## [ABOUT THIS TASK]
Scan the records below for the word "pulls". Copy each line where it appears.

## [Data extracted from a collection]
-- Opening Marker --
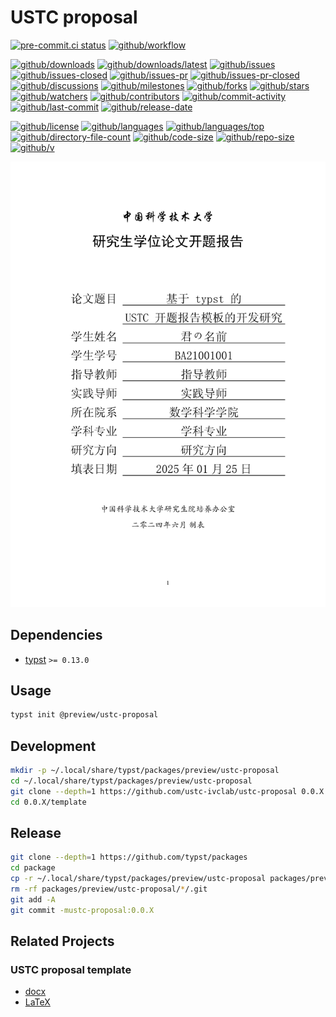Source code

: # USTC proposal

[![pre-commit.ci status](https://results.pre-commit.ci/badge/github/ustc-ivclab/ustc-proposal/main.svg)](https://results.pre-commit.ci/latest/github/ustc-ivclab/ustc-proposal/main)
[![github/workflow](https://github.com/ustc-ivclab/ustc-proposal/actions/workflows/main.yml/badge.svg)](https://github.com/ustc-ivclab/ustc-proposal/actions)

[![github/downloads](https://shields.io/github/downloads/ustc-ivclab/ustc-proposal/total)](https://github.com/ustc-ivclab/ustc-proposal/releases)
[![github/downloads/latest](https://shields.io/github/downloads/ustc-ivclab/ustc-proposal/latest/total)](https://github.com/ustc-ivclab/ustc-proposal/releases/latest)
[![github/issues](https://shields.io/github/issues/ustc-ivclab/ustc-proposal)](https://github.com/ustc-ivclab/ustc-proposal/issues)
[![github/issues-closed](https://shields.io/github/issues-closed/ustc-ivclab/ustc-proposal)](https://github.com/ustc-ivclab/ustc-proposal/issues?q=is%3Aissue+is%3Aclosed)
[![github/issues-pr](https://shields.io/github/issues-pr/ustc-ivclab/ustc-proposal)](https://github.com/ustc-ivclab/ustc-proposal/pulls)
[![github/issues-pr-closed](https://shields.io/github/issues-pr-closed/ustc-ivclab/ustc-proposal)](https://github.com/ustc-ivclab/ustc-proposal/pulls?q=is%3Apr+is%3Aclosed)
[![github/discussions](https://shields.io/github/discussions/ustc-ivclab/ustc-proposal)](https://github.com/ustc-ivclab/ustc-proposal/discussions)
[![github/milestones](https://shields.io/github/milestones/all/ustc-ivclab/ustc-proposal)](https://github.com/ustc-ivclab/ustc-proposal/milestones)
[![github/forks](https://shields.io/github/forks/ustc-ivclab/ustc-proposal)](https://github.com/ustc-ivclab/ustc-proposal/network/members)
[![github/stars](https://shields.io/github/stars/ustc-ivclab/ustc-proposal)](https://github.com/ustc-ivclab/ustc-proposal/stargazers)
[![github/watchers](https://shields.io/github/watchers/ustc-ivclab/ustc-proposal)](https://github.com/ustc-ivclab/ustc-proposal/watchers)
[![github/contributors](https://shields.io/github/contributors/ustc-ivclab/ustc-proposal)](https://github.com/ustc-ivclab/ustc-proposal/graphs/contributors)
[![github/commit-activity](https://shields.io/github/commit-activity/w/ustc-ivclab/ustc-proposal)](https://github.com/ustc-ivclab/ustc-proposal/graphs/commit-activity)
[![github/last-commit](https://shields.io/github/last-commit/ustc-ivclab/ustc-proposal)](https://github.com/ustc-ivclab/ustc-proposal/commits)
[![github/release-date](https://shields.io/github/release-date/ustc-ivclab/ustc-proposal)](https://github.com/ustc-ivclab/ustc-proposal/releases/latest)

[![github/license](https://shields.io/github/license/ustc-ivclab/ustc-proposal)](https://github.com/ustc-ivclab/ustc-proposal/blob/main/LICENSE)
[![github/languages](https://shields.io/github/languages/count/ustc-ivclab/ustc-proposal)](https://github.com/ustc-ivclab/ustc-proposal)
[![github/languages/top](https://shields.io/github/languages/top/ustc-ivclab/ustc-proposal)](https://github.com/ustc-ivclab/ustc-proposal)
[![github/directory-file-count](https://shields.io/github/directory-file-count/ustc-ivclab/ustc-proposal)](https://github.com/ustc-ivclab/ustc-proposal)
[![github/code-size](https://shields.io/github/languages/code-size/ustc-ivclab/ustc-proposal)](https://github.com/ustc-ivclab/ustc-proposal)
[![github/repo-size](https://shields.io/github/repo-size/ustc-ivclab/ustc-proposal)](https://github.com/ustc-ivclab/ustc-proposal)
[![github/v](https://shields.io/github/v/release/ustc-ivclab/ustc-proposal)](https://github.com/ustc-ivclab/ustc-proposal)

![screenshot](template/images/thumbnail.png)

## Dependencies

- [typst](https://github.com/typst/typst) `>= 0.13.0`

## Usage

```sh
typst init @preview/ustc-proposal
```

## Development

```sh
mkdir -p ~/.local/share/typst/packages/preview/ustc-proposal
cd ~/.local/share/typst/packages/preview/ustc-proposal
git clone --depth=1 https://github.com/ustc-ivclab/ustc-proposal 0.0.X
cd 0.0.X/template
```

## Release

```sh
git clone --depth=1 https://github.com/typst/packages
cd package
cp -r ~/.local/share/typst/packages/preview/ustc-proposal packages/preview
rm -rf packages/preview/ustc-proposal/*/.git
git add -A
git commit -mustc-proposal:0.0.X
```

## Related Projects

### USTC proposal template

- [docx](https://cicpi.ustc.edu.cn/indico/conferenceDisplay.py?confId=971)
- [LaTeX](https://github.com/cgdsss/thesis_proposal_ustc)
-- Closing Marker --
-- Opening Marker --
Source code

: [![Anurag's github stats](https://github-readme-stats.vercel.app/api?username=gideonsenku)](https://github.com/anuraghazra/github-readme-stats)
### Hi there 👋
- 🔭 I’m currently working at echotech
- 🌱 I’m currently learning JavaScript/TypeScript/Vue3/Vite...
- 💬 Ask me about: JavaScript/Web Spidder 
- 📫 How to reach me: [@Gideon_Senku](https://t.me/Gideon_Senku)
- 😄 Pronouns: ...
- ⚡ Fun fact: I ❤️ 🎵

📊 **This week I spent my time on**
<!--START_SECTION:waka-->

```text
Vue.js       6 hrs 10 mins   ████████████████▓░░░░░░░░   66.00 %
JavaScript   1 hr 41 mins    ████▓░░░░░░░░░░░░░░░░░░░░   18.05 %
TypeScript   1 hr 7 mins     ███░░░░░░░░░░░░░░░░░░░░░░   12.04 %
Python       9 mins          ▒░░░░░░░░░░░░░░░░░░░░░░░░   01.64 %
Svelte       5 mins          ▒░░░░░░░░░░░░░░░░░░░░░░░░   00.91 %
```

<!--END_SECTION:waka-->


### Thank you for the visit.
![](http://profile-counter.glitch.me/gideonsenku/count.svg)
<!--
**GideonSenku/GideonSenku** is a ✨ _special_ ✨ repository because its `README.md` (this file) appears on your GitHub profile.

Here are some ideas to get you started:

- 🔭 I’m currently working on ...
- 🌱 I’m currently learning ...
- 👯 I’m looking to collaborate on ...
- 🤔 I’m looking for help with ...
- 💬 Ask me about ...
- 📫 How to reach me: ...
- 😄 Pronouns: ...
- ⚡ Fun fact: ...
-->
-- Closing Marker --
## [OUTPUT FOR THIS TASK]
[![github/issues-pr](https://shields.io/github/issues-pr/ustc-ivclab/ustc-proposal)](https://github.com/ustc-ivclab/ustc-proposal/pulls)
[![github/issues-pr-closed](https://shields.io/github/issues-pr-closed/ustc-ivclab/ustc-proposal)](https://github.com/ustc-ivclab/ustc-proposal/pulls?q=is%3Apr+is%3Aclosed)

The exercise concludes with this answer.